Last year, Schwagerl and other North Star State farmers endured the worst drought in decades. Some of the yields have been halved on his family’s farm, where they grow crops such as corn, soybeans, oats and rye.
This year has brought rain. By mid-June, about 75% of the state had above-average precipitation levels, according to the Minnesota Department of Natural Resources.
“We had a very tough fall harvest and then a wet winter, which was great,” Schwagerl said. “We needed this rain, but it kept coming and we had a very wet late spring. So it was that boosting feeling of knowing that this might change [at] the drop of a hat.
And over the past two years, the intensity of these weather events has only increased, and relatively infrequent weather phenomena like derechos – long-lasting, high-powered windstorms that can crush silos at grains as if they were soda cans – have joined the vernacular, she says.
“2019 was a historically wet year. Throughout the year, we couldn’t miss a rain for love or money,” she said. “2020 was Covid, our first Covid year, where everything was locked down. And then 2021, we went through a once-in-a-generation drought. »
“It’s like you can’t use those words like ‘once in a generation’ anymore because they keep happening. Does that still have any meaning? she added.
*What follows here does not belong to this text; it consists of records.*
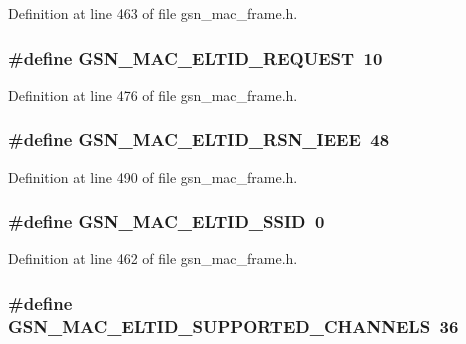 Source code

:Definition at line 463 of file gsn\_\-mac\_\-frame.h.

\hypertarget{a00523_af0ffed09e4c3723ac65becff8b6f2bfb}{
\subsubsection[{GSN\_\-MAC\_\-ELTID\_\-REQUEST}]{\setlength{\rightskip}{0pt plus 5cm}\#define GSN\_\-MAC\_\-ELTID\_\-REQUEST~10}}
\label{a00523_af0ffed09e4c3723ac65becff8b6f2bfb}


Definition at line 476 of file gsn\_\-mac\_\-frame.h.

\hypertarget{a00523_ae13688c49759c46706b5d2c131a7337d}{
\subsubsection[{GSN\_\-MAC\_\-ELTID\_\-RSN\_\-IEEE}]{\setlength{\rightskip}{0pt plus 5cm}\#define GSN\_\-MAC\_\-ELTID\_\-RSN\_\-IEEE~48}}
\label{a00523_ae13688c49759c46706b5d2c131a7337d}


Definition at line 490 of file gsn\_\-mac\_\-frame.h.

\hypertarget{a00523_a6b416ff408a6f95dbdff53024d7b3b2b}{
\subsubsection[{GSN\_\-MAC\_\-ELTID\_\-SSID}]{\setlength{\rightskip}{0pt plus 5cm}\#define GSN\_\-MAC\_\-ELTID\_\-SSID~0}}
\label{a00523_a6b416ff408a6f95dbdff53024d7b3b2b}


Definition at line 462 of file gsn\_\-mac\_\-frame.h.

\hypertarget{a00523_ad0f340b4fb36c818e1fe1962bc3e896b}{
\subsubsection[{GSN\_\-MAC\_\-ELTID\_\-SUPPORTED\_\-CHANNELS}]{\setlength{\rightskip}{0pt plus 5cm}\#define GSN\_\-MAC\_\-ELTID\_\-SUPPORTED\_\-CHANNELS~36}}
\label{a00523_ad0f340b4fb36c818e1fe1962bc3e896b}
Schwagerl worries about what 2023 could bring in terms of input costs, raw material prices and weather conditions.
“We’re riding this endless roller coaster along with everyone else,” she said.
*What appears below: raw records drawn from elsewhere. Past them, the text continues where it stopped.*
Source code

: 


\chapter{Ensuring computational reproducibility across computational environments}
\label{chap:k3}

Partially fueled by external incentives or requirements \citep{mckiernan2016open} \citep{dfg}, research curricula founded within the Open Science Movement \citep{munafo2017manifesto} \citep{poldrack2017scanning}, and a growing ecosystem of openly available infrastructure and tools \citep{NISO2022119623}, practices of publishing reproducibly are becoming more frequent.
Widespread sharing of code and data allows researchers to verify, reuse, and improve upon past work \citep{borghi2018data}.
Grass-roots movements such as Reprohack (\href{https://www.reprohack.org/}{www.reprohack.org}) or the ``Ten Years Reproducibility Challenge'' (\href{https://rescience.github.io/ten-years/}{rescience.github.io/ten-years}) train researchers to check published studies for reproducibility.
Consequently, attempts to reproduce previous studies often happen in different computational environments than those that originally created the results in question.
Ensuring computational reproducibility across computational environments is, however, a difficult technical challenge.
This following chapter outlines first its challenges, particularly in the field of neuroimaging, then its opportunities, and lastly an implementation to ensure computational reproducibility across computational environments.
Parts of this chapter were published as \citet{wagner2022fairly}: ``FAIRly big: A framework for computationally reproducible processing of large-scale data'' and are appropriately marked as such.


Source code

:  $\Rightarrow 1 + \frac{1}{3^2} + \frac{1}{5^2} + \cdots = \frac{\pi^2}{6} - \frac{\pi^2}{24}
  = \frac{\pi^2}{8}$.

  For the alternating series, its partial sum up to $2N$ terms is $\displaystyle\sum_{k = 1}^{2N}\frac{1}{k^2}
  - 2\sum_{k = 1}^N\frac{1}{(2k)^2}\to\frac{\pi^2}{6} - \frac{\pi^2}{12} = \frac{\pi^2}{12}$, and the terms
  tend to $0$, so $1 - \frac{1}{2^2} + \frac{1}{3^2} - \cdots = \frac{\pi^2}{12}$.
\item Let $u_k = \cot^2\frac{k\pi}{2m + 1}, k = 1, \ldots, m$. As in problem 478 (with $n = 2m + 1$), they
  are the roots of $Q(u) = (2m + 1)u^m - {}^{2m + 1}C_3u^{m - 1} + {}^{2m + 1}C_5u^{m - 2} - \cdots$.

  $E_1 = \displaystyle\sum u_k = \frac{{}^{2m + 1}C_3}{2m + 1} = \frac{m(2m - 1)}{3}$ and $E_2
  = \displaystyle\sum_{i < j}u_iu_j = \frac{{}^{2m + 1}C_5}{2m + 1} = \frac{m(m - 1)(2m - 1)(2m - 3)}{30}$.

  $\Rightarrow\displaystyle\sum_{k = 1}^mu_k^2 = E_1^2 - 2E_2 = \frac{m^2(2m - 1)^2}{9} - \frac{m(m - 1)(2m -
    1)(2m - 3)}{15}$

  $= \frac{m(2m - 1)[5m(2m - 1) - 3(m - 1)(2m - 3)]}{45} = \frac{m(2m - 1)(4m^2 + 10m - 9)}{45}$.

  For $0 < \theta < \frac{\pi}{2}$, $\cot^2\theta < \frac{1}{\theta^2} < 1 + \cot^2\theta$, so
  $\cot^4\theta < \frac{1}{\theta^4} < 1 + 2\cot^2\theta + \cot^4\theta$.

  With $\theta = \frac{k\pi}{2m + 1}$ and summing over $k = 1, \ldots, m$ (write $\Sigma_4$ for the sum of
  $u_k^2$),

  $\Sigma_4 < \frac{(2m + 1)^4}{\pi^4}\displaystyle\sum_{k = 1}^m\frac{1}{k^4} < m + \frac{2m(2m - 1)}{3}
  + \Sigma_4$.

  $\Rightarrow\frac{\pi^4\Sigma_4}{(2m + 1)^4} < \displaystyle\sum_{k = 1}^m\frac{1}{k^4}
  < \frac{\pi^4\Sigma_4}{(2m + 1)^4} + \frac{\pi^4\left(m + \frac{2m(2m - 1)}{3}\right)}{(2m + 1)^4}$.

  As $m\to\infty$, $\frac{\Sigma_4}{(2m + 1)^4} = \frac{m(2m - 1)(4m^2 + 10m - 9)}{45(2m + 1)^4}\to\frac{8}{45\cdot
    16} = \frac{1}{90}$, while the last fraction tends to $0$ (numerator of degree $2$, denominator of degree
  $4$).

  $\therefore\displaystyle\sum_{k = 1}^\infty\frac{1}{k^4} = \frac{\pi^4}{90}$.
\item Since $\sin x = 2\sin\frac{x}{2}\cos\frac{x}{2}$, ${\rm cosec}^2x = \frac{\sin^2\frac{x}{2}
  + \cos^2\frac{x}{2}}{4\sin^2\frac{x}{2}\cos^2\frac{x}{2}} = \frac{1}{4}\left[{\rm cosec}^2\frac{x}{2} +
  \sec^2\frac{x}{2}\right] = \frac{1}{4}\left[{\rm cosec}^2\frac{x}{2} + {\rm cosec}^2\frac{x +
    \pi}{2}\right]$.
Ariel Ortiz-Bobea, an applied economist at Cornell University working on agricultural and resource economics, is optimistic about private and public sector investments in research and development and other mechanisms to improve productivity and conserve resources. He expressed concern about less developed countries and the effects of world events such as the war in Ukraine.
“If things get hairier politically, these [drought] events become more painful,” he said.
Extreme weather can also negatively affect business results, according to a study by Paul Griffin, professor of management at UC Davis.
Griffin’s research on the effect of heat found that every degree above 77 degrees Fahrenheit (25 degrees Celsius) results in 0.63% lost annualized sales and 0 lower profit margin. .16%. Stock prices fell an average of 22 basis points in response to a heat wave, Griffin found.
“The implication is that if sales go down, companies will have an incentive to raise prices,” he said.
The exact extent to which extreme heat, drought and, more broadly, climate change will play a role in prices and inflation is extremely difficult to estimate, Smith said.
There are many more costs embedded in the price of a product than what consumers pay at the grocery store – including wages, materials, production, processing, transportation, distribution, retail and marketing, he said. According to the Farm Bureau, farmers and ranches receive about 8 cents for every dollar spent on food at home and away.
“All of these costs are far larger slices of the food pie than the actual value of the food produced by the farmer,” he said. “So when we look at food prices and worry about what might drive up food prices, we should probably pay more attention to these processing, transportation and marketing costs rather than what’s happening on the farm.”
Russia’s war in Ukraine helped fuel a sharp rise in oil prices, which spilled over into key inputs such as fuel and fertilizer; and it has complicated already tangled supply chains, further increasing costs for all companies that help put agricultural products on the table.
Still, the very prospect of more extreme weather could further undermine groundwater and limit potential for cultivation in the future, Smith said.
“That’s probably going to mean, in the future, fewer acres of different California-grown fruits and vegetables that people across the country are eating,” he said. “While inevitably, in the long run, prices will go up – maybe not this year, but they will go up.”